Torsion of the non-gravid uterus is not common. It can be severe and fatal, especially when there is a wide area of necrosis and gangrenous tissue. The diagnosis should be in time and the action should be without any delay. Uterine torsion should be considered in any acute abdomen with pelvic mass such as myoma or adnexal mass, radical surgery like in this case is the treatment (Figure 1 & 2).

References

  1. Omurtag K, Session D, Brahma P, Matlack A, Roberts C (2009) Horizontal uterine torsion in the setting of complete cervical and partial vaginal agenesis: a case report. Fertil Steril 91(5): 1957.e13-1957.e15.

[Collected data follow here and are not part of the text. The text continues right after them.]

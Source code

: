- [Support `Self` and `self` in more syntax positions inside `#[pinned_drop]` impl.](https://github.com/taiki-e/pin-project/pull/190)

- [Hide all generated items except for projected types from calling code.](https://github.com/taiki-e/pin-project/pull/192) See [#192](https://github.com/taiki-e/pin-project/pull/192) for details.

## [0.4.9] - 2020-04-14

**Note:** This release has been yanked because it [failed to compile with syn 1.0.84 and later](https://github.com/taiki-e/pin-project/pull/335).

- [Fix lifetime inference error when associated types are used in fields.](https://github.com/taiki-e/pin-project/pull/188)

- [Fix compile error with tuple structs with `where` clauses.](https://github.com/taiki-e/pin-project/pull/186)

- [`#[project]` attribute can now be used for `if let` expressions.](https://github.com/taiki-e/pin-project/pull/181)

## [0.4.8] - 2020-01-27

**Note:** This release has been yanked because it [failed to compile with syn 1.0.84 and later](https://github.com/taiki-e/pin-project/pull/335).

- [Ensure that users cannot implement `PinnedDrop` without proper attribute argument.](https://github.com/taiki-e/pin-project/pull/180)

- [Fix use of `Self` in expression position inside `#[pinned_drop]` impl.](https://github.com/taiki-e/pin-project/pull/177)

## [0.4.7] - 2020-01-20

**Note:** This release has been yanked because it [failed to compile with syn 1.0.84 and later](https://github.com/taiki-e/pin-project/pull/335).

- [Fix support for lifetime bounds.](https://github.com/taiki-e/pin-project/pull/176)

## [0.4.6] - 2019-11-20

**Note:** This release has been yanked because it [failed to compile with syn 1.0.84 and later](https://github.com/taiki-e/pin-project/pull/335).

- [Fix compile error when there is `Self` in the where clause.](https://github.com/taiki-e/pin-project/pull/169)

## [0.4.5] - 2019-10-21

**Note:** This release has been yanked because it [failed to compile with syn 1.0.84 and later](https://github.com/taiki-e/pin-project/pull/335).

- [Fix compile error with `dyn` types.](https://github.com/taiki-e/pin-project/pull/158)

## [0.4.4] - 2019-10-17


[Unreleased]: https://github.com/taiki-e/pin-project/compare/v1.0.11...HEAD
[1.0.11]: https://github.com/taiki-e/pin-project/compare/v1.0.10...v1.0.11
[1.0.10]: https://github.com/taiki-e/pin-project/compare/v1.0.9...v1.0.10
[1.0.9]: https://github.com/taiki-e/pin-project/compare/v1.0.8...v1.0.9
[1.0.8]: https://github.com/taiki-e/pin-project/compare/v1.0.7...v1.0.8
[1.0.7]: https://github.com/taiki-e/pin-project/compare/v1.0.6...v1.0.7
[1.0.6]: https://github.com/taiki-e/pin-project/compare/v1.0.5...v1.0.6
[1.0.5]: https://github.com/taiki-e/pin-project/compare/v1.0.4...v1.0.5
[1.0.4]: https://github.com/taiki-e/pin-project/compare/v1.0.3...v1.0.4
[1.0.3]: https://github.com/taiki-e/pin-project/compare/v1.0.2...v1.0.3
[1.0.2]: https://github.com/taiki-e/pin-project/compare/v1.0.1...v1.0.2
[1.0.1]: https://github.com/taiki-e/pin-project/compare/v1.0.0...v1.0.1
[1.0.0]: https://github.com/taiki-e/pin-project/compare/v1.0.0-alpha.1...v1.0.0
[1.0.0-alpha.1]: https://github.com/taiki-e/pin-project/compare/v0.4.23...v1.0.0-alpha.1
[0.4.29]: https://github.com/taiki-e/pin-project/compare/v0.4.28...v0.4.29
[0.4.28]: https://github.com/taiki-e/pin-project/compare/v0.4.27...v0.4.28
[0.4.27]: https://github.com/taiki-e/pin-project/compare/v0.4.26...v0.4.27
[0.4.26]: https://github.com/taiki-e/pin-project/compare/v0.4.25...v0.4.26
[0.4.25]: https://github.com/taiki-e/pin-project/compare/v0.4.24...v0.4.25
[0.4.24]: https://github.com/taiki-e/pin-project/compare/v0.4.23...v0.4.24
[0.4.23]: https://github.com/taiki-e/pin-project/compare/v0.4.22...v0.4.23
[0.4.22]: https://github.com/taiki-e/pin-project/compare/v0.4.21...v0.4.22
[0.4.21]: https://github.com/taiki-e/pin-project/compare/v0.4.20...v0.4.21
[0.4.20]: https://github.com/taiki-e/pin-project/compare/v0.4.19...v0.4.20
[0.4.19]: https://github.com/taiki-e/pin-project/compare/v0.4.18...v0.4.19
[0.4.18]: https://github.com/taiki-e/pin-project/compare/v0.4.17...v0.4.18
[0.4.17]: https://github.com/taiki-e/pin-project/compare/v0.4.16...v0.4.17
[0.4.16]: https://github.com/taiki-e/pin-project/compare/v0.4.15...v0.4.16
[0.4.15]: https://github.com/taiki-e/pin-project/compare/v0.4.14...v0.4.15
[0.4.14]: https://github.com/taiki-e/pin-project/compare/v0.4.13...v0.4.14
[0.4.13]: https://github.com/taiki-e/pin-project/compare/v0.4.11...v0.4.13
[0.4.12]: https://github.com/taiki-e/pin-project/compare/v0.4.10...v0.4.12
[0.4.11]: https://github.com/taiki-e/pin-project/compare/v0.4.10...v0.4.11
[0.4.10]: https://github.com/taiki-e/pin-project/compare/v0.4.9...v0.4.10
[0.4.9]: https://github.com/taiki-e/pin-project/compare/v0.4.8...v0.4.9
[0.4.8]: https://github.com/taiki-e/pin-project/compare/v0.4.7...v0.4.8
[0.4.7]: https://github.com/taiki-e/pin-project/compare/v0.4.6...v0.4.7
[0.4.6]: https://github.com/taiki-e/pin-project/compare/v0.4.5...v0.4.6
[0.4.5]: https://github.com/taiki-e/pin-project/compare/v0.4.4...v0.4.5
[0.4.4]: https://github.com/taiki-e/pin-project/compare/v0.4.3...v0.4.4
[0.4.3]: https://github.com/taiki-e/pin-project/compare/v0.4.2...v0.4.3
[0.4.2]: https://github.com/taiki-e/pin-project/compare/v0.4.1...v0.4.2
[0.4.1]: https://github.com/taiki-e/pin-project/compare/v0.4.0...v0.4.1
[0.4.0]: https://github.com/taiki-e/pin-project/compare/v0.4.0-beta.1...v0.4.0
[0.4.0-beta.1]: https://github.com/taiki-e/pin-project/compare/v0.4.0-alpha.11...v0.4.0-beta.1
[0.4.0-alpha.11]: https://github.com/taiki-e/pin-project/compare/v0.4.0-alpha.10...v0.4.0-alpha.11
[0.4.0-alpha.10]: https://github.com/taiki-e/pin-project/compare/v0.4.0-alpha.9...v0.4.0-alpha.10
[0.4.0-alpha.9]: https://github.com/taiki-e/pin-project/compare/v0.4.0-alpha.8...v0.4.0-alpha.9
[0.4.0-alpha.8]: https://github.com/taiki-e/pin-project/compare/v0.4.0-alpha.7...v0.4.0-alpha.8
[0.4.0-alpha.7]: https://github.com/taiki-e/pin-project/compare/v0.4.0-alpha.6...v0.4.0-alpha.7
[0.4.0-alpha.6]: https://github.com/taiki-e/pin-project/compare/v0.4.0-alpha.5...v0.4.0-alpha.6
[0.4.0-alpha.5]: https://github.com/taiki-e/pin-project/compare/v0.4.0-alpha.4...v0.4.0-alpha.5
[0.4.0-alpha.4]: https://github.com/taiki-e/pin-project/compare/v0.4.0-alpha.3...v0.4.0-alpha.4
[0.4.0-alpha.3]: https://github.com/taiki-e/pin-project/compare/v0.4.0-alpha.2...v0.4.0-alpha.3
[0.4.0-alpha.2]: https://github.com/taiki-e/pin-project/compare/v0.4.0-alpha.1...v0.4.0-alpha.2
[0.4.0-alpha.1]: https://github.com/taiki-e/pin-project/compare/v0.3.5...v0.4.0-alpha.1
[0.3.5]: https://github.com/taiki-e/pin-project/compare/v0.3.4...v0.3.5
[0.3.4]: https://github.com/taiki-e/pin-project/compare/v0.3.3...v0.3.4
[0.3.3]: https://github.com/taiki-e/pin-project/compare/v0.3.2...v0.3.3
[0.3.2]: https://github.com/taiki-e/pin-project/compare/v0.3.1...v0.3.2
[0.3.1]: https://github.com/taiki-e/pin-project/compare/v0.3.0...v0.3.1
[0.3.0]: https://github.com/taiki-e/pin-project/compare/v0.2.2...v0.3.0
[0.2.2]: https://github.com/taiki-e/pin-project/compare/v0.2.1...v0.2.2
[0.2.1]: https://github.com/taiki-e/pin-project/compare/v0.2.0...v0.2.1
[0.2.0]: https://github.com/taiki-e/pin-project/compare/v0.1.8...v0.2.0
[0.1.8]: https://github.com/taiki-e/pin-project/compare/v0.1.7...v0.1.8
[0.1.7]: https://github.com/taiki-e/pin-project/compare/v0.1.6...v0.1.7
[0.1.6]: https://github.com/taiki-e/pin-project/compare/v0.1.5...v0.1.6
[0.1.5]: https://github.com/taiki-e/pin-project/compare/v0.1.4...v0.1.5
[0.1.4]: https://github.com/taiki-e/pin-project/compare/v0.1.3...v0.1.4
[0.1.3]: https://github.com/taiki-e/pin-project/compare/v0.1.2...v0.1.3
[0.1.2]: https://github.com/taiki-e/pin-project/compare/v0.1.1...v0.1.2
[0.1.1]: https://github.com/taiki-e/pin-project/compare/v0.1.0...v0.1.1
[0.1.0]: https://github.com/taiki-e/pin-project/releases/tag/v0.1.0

  2. Grover S, Sharma Y, Mittal S (2009) Uterine torsion: a missed diagnosis in young girls? J Pediatr Adolesc Gynecol 22(1): e5-e8.
  3. Jeong YY, Kang HK, Park JG, Choi HS (2003) CT features of uterine torsion. Eur Radiol 13(Suppl 6): L249-L250.
  4. Hawes CH (1935) Acute axial torsion of the uterus. Ann Surg 102(1): 37-40.
  5. Nicholson WK, Coulson CC, McCoy MC, Semelka RC (1995) Pelvic magnetic resonance imaging in the evaluation of uterine torsion. Obstet Gynecol 85(5 pt 2): 888-890.
  6. Dua A, Fishwick K, Deverashetty B (2006) Uterine torsion in pregnancy: a review. The Internet Journal of Gynecology and Obstetrics 6(1): 12-12.1.
  7. Collinet P, Narducci F, Siten L (2001) Torsion of a nongravid uterus: an unexpected complication of an ovarian cyst Eur J Obstet Gynecol Reprod Bid 98(2): 256-257.